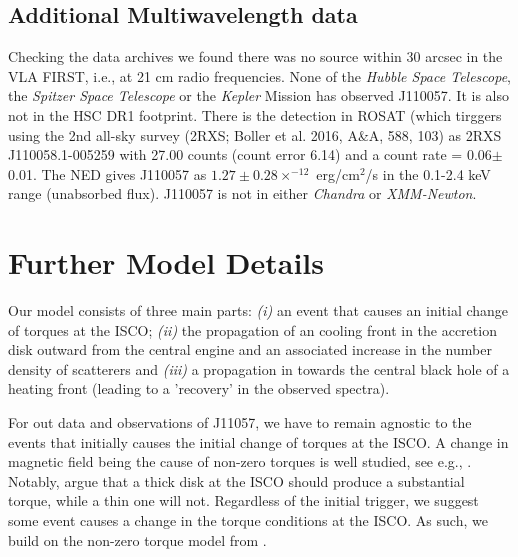 \documentclass[11pt,a4paper]{article}
\begin{document}
\subsection*{Additional Multiwavelength data}
Checking the data archives we found there was no source within 30
arcsec in the VLA FIRST, i.e., at 21 cm radio frequencies.  None of
the {\it Hubble Space Telescope}, the {\it Spitzer Space Telescope} or
the {\it Kepler} Mission has observed J110057.  It is also not in the
HSC DR1 footprint.  There is the detection in ROSAT (which tirggers  using the 2nd
all-sky survey (2RXS; Boller et al. 2016, A\&A, 588, 103) as 2RXS
J110058.1-005259 with 27.00 counts (count error 6.14) and a count rate
= 0.06$\pm$0.01. The NED gives J110057 as $1.27\pm0.28 \times^{-12}$
erg/cm$^{2}$/s in the 0.1-2.4 keV range (unabsorbed flux). J110057 is
not in either {\it Chandra} or {\it XMM-Newton}.



\section*{Further Model Details}

Our model consists of three main parts: {\it (i)} an event that causes
an initial change of torques at the ISCO; {\it (ii)} the propagation
of an cooling front in the accretion disk outward from the central
engine and an associated increase in the number density of scatterers
and {\it (iii)} a propagation in towards the central black hole of a
heating front (leading to a 'recovery' in the observed spectra).

For out data and observations of J11057, we have to remain agnostic to
the events that initially causes the initial change of torques at the
ISCO.  A change in magnetic field being the cause of non-zero torques
is well studied, see e.g., \citet{Krolik1999, Gammie1999,
Agol_Krolik2000, Reynolds_Armitage2001}.  Notably,
\citet{Afshordi_Paczynski2003} argue that a thick disk at the ISCO
should produce a substantial torque, while a thin one will not.
Regardless of the initial trigger, we suggest some event causes 
a change in the torque conditions at the ISCO. As such, we build 
on the non-zero torque model from \citet{Zimmerman2005}. 
\end{document}
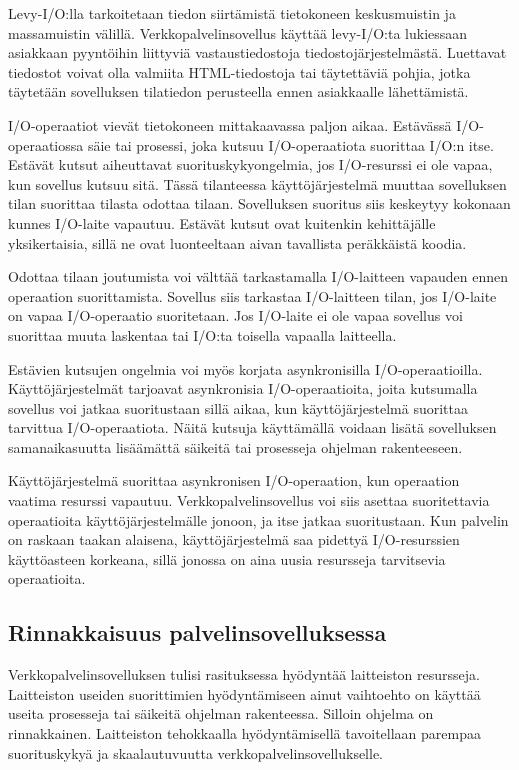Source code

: \documentclass[finnish]{tktltiki2}
\theoremstyle{definition}
\theoremstyle{remark}
\begin{document}
Levy-I/O:lla tarkoitetaan tiedon siirtämistä
tietokoneen keskusmuistin ja massamuistin välillä.
Verkkopalvelinsovellus käyttää levy-I/O:ta lukiessaan
asiakkaan pyyntöihin liittyviä vastaustiedostoja tiedostojärjestelmästä.
Luettavat tiedostot voivat olla valmiita HTML-tiedostoja tai täytettäviä
pohjia, jotka täytetään sovelluksen tilatiedon perusteella ennen
asiakkaalle lähettämistä.

I/O-operaatiot vievät tietokoneen mittakaavassa paljon
aikaa. Estävässä I/O-operaatiossa säie tai prosessi,
joka kutsuu I/O-operaatiota suorittaa I/O:n itse.
Estävät kutsut aiheuttavat suorituskykyongelmia, jos
I/O-resurssi ei ole vapaa, kun sovellus kutsuu sitä.
Tässä tilanteessa käyttöjärjestelmä muuttaa sovelluksen
tilan suorittaa tilasta odottaa tilaan. Sovelluksen suoritus
siis keskeytyy kokonaan kunnes I/O-laite vapautuu.
Estävät kutsut ovat kuitenkin kehittäjälle yksikertaisia, sillä
ne ovat luonteeltaan aivan tavallista peräkkäistä
koodia.

Odottaa tilaan joutumista voi välttää tarkastamalla
I/O-laitteen vapauden ennen operaation suorittamista.
Sovellus siis tarkastaa I/O-laitteen tilan, jos
I/O-laite on vapaa I/O-operaatio suoritetaan. Jos I/O-laite
ei ole vapaa sovellus voi suorittaa muuta laskentaa tai I/O:ta
toisella vapaalla laitteella.

Estävien kutsujen ongelmia voi myös korjata asynkronisilla I/O-operaatioilla.
Käyttöjärjestelmät tarjoavat asynkronisia I/O-operaatioita, joita kutsumalla
sovellus voi jatkaa suoritustaan sillä aikaa, kun käyttöjärjestelmä
suorittaa tarvittua I/O-operaatiota. Näitä kutsuja käyttämällä voidaan
lisätä sovelluksen samanaikasuutta lisäämättä säikeitä
tai prosesseja ohjelman rakenteeseen.

Käyttöjärjestelmä suorittaa asynkronisen I/O-operaation,
kun operaation vaatima resurssi vapautuu. Verkkopalvelinsovellus
voi siis asettaa suoritettavia operaatioita käyttöjärjestelmälle
jonoon, ja itse jatkaa suoritustaan. Kun palvelin
on raskaan taakan alaisena, käyttöjärjestelmä saa pidettyä
I/O-resurssien käyttöasteen korkeana, sillä jonossa on aina
uusia resursseja tarvitsevia operaatioita.

\subsection{Rinnakkaisuus palvelinsovelluksessa}
Verkkopalvelinsovelluksen tulisi rasituksessa hyödyntää 
laitteiston resursseja. Laitteiston useiden suorittimien
hyödyntämiseen ainut vaihtoehto on käyttää
useita prosesseja tai säikeitä ohjelman rakenteessa.
Silloin ohjelma on rinnakkainen.
Laitteiston tehokkaalla hyödyntämisellä
tavoitellaan parempaa 
suorituskykyä ja skaalautuvuutta
verkkopalvelinsovellukselle.
\end{document}
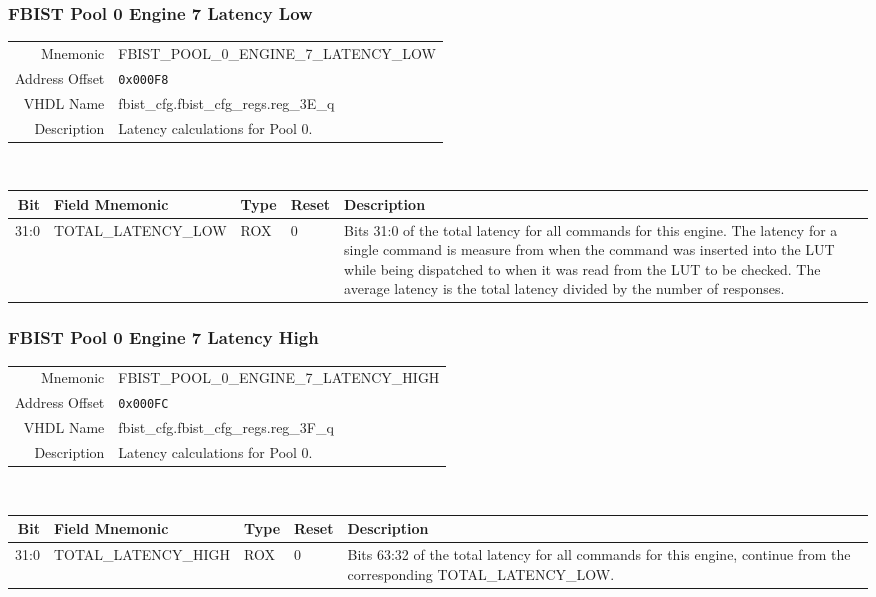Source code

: \subsubsection{FBIST Pool 0 Engine 7 Latency Low}
\begin{tabular}{ r | p{350px} }
  Mnemonic       & FBIST\_POOL\_0\_ENGINE\_7\_LATENCY\_LOW \\
  Address Offset & \texttt{0x000F8}                        \\
  VHDL Name      &  fbist\_cfg.fbist\_cfg\_regs.reg\_3E\_q \\ \hline

  Description &
  Latency calculations for Pool 0. \\
\end{tabular}
\\
\begin{tabularx}{\textwidth}{r|l|l|l|X}
  \hline
  Bit   & Field Mnemonic      & Type & Reset & Description \\ \hline

  31:0  & TOTAL\_LATENCY\_LOW & ROX  & 0     &

  Bits 31:0 of the total latency for all commands for this engine. The
  latency for a single command is measure from when the command was
  inserted into the LUT while being dispatched to when it was read
  from the LUT to be checked. The average latency is the total latency
  divided by the number of responses. \\
\end{tabularx}

\subsubsection{FBIST Pool 0 Engine 7 Latency High}
\begin{tabular}{ r | p{350px} }
  Mnemonic       & FBIST\_POOL\_0\_ENGINE\_7\_LATENCY\_HIGH \\
  Address Offset & \texttt{0x000FC}                         \\
  VHDL Name      &  fbist\_cfg.fbist\_cfg\_regs.reg\_3F\_q  \\ \hline

  Description &
  Latency calculations for Pool 0. \\
\end{tabular}
\\
\begin{tabularx}{\textwidth}{r|l|l|l|X}
  \hline
  Bit   & Field Mnemonic       & Type & Reset & Description \\ \hline

  31:0  & TOTAL\_LATENCY\_HIGH & ROX  & 0     &

  Bits 63:32 of the total latency for all commands for this engine,
  continue from the corresponding TOTAL\_LATENCY\_LOW. \\
\end{tabularx}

_Work to complete:_ Output the material above exactly, but only from the line that carries "Estävät kutsut ovat" through the line that carries "Käyttöjärjestelmä suorittaa asynkronisen".

_Answer to the exercise:_
Estävät kutsut ovat kuitenkin kehittäjälle yksikertaisia, sillä
ne ovat luonteeltaan aivan tavallista peräkkäistä
koodia.

Odottaa tilaan joutumista voi välttää tarkastamalla
I/O-laitteen vapauden ennen operaation suorittamista.
Sovellus siis tarkastaa I/O-laitteen tilan, jos
I/O-laite on vapaa I/O-operaatio suoritetaan. Jos I/O-laite
ei ole vapaa sovellus voi suorittaa muuta laskentaa tai I/O:ta
toisella vapaalla laitteella.

Estävien kutsujen ongelmia voi myös korjata asynkronisilla I/O-operaatioilla.
Käyttöjärjestelmät tarjoavat asynkronisia I/O-operaatioita, joita kutsumalla
sovellus voi jatkaa suoritustaan sillä aikaa, kun käyttöjärjestelmä
suorittaa tarvittua I/O-operaatiota. Näitä kutsuja käyttämällä voidaan
lisätä sovelluksen samanaikasuutta lisäämättä säikeitä
tai prosesseja ohjelman rakenteeseen.

Käyttöjärjestelmä suorittaa asynkronisen I/O-operaation,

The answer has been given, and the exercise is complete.